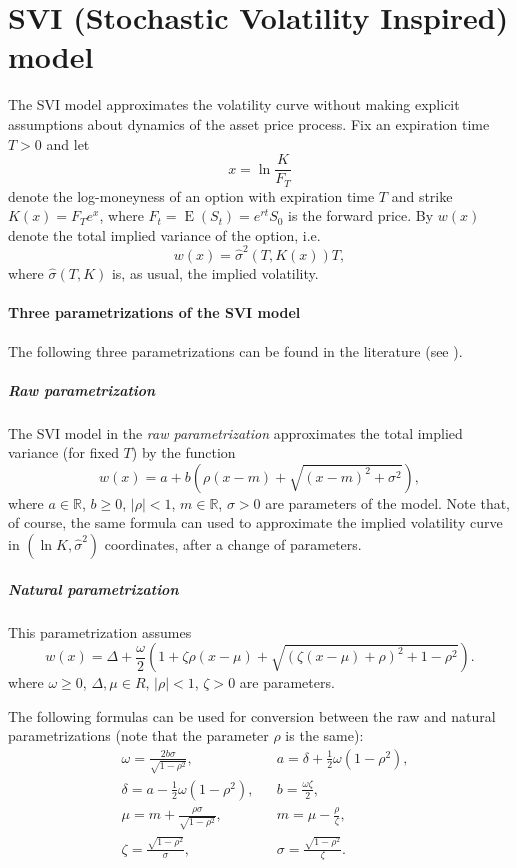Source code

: \documentclass[a4paper,11pt,titlepage]{article}
\newcommand{\R}{\mathbb{R}}
\DeclareMathOperator{\E}{E}
\renewcommand{\hat}{\widehat}
\theoremstyle{remark}
\begin{document}
\section{SVI (Stochastic Volatility Inspired) model}
The SVI model \citep{Gatheral04} approximates the volatility curve without
making explicit assumptions about dynamics of the asset price process. Fix an
expiration time $T>0$ and let
\[
x = \ln\frac{K}{F_T}
\]
denote the log-moneyness of an option with expiration time $T$ and strike $K(x)
= F_Te^x$, where $F_t = \E(S_t) = e^{rt}S_0$ is the forward price. By $w(x)$
denote the total implied variance of the option, i.e.\
\[
w(x) = \hat \sigma^2(T, K(x)) T,
\]
where $\hat \sigma(T,K)$ is, as usual, the implied volatility.

\paragraph{Three parametrizations of the SVI model} 
The following three parametrizations can be found in the literature (see
\cite{GatheralJacquier14}).

\subparagraph{Raw parametrization} The SVI model in the \emph{raw
parametrization} approximates the total implied variance (for fixed $T$) by the
function
\[
w(x) = a + b\left( \rho(x-m) + \sqrt{(x-m)^2 + \sigma^2} \right),
\]
where $a\in\R$, $b\ge 0$, $|\rho|<1$, $m\in\R$, $\sigma>0$ are parameters of
the model. Note that, of course, the same formula can used to approximate the
implied volatility curve in $(\ln K, \hat\sigma^2)$ coordinates, after a change
of parameters.


\subparagraph{Natural parametrization} This parametrization assumes
\[
w(x) = \Delta + \frac{\omega}{2}
\left( 1 + \zeta\rho(x-\mu) + \sqrt{(\zeta(x-\mu)+\rho)^2 + 1-\rho^2} \right).
\]
where $\omega\ge 0$, $\Delta,\mu\in R$, $|\rho|<1$, $\zeta>0$ are parameters.

The following formulas can be used for conversion between the raw and natural
parametrizations (note that the parameter $\rho$ is the same):
\begin{align*}
&\omega = \frac{2b\sigma}{\sqrt{1-\rho^2}},&
  &a = \delta + \frac12 \omega(1-\rho^2),\\
&\delta = a-\frac12 \omega(1-\rho^2),&
  &b = \frac{\omega\zeta}{2},\\
&\mu = m + \frac{\rho\sigma}{\sqrt{1-\rho^2}},&
  &m = \mu-\frac{\rho}{\zeta},\\
&\zeta = \frac{\sqrt{1-\rho^2}}{\sigma},&
  &\sigma = \frac{\sqrt{1-\rho^2}}{\zeta}.
\end{align*}
\end{document}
========================================
* **Brief**:
The response should be the listing above, limited to the lines between the one holding "w(x) = \Delta" and the one holding "The following formulas", inclusive, reproduced exactly.

* **Solution for this exercise**:
w(x) = \Delta + \frac{\omega}{2}
\left( 1 + \zeta\rho(x-\mu) + \sqrt{(\zeta(x-\mu)+\rho)^2 + 1-\rho^2} \right).
\]
where $\omega\ge 0$, $\Delta,\mu\in R$, $|\rho|<1$, $\zeta>0$ are parameters.

The following formulas can be used for conversion between the raw and natural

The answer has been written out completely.